Ir desde Viena a Bratislava no implica simplemente
viajar de una ciudad a otra en una hora sino, también, ir de un país a otro muy diferente y, si se quiere, del llamado primer mundo al tercero. Hace treinta
años habría sido también un viaje burocrático y complicado desde el mundo
capitalista del oeste al comunista del este.
El hecho de que Bratislava sea la capital de
Eslovaquia es algo que confunde bastante a los no afectos a la geografía y a la
política internacional, que no tienen muy claro qué pasó después de la caída
del muro de Berlín. En 1993, pocos años después del colapso del bloque
socialista, la República de Checoslovaquia quedó pacíficamente dividida en dos
países: la República Checa, cuya capital es Praga, y Eslovaquia, cuya capital
es Bratislava.
Praga es algo así como la reina de Europa del
este. Muy bien conservada, poco dañada por la segunda guerra mundial y hermosamente
gótica, goza hoy del privilegio y la desgracia de ser una de las ciudades favoritas
del turismo. Bratislava es la otra, la desconocida, la oculta, una capital con pocos habitantes y curiosamente ubicada muy cerca de las fronteras de Eslovaquia con Austria y con Hungría.

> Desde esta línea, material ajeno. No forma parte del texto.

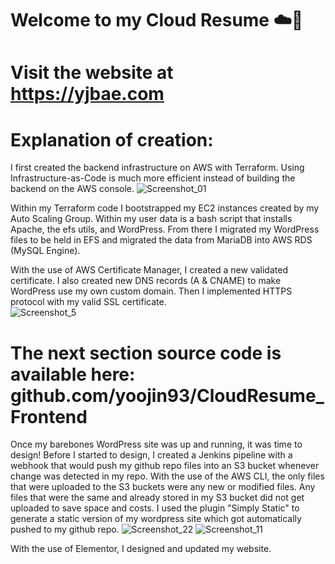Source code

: # Welcome to my Cloud Resume ☁️🙋‍ 
# Visit the website at https://yjbae.com


# Explanation of creation: 
I first created the backend infrastructure on AWS with Terraform. Using Infrastructure-as-Code is much more efficient instead of building the backend on the AWS console.
![Screenshot_01](https://user-images.githubusercontent.com/109190196/229940541-424e6458-ee4d-49b4-b7cb-a3e01526579d.jpg)

Within my Terraform code I bootstrapped my EC2 instances created by my Auto Scaling Group. Within my user data is a bash script that installs Apache, the efs utils, and WordPress. From there I migrated my WordPress files to be held in EFS and migrated the data from MariaDB into AWS RDS (MySQL Engine). 

With the use of AWS Certificate Manager, I created a new validated certificate. I also created new DNS records (A & CNAME) to make WordPress use my own custom domain. Then I implemented HTTPS protocol with my valid SSL certificate.  
![Screenshot_5](https://user-images.githubusercontent.com/109190196/230819125-5887927a-329d-46d3-af15-5317165e8927.jpg)

# The next section source code is available here: github.com/yoojin93/CloudResume_Frontend
Once my barebones WordPress site was up and running, it was time to design! Before I started to design, I created a Jenkins pipeline with a webhook that would push my github repo files into an S3 bucket whenever change was detected in my repo. With the use of the AWS CLI, the only files that were uploaded to the S3 buckets were any new or modified files. Any files that were the same and already stored in my S3 bucket did not get uploaded to save space and costs. I used the plugin "Simply Static" to generate a static version of my wordpress site which got automatically pushed to my github repo.
![Screenshot_22](https://user-images.githubusercontent.com/109190196/232249159-d70f1e81-9e27-4594-8ffb-9787d009a2f9.jpg)
![Screenshot_11](https://user-images.githubusercontent.com/109190196/232249162-5b6704db-177f-4b40-ba3b-593e9304ab91.jpg)





With the use of Elementor, I designed and updated my website.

Llegar a ella desde Viena y encontrarse con su pequeña estación Hlavná Stanica
es una experiencia similar a la de llegar a la estación de un pueblo desde una
capital.
Muy cerca de ahí se encuentra la ciudad vieja, a
la que se puede llegar caminando y acceder por la Michalská Brána o puerta de
San Miguel, una de las cuatro que daban acceso a la antigua ciudad amurallada. Ahí comienza una especie de viaje al pasado que, según parece,
también está cerca.
La ciudad vieja, además de bella, es melancólica,
aunque no sé si eso es algo intrínseco a ella o una impresión producida por una contingencia meteorológica. Esa impresión de melancolía, que por provenir de un
viaje tan breve puede ser engañosa, me la transmitió también lo poco que conocí de la ciudad nueva, pero no restó belleza a la experiencia sino que la hizo más rica, tal
vez por el contraste con el ruido y las multitudes habituales de las grandes
ciudades turísticas europeas.
Hacia el oeste, la magia medieval de la catedral svätého Martina termina brutalmente en un muro tras el que se erige Staromestská, una
autopista digna de las pesadillas de Cacciatore, que separa la ciudad vieja del
castillo erguido sobre una colina. Hacia el sur, el Danubio es atravesado por
el Nový Most o puente nuevo, rematado por una alta torre con un restaurante en
forma de plato volador en su extremo, un resabio de la obsesión por la
conquista del espacio de la época la guerra fría, como lo es también la
Fernsehturm de Berlín oriental.
La mayor parte de los viajes que se hacen a
Bratislava son breves y se consideran una especie de yapa a los que se hacen
hacia las ciudades más grandes de Europa. Sin embargo creo que es difícil
llegar ahí y no querer quedarse más tiempo en el este e incluso llegar mucho más
lejos, porque al caer la cortina de hierro se abrió un mundo nuevo al que
viajar, aunque ese mismo hecho lo haya convertido en un lugar distinto del que
fue.
Pese a su proximidad con occidente, un siglo de secesiones
y guerras frías y calientes la convirtieron en un lugar lejano. Ahora, en paz,
en una Europa casi sin fronteras, Bratislava está cerca.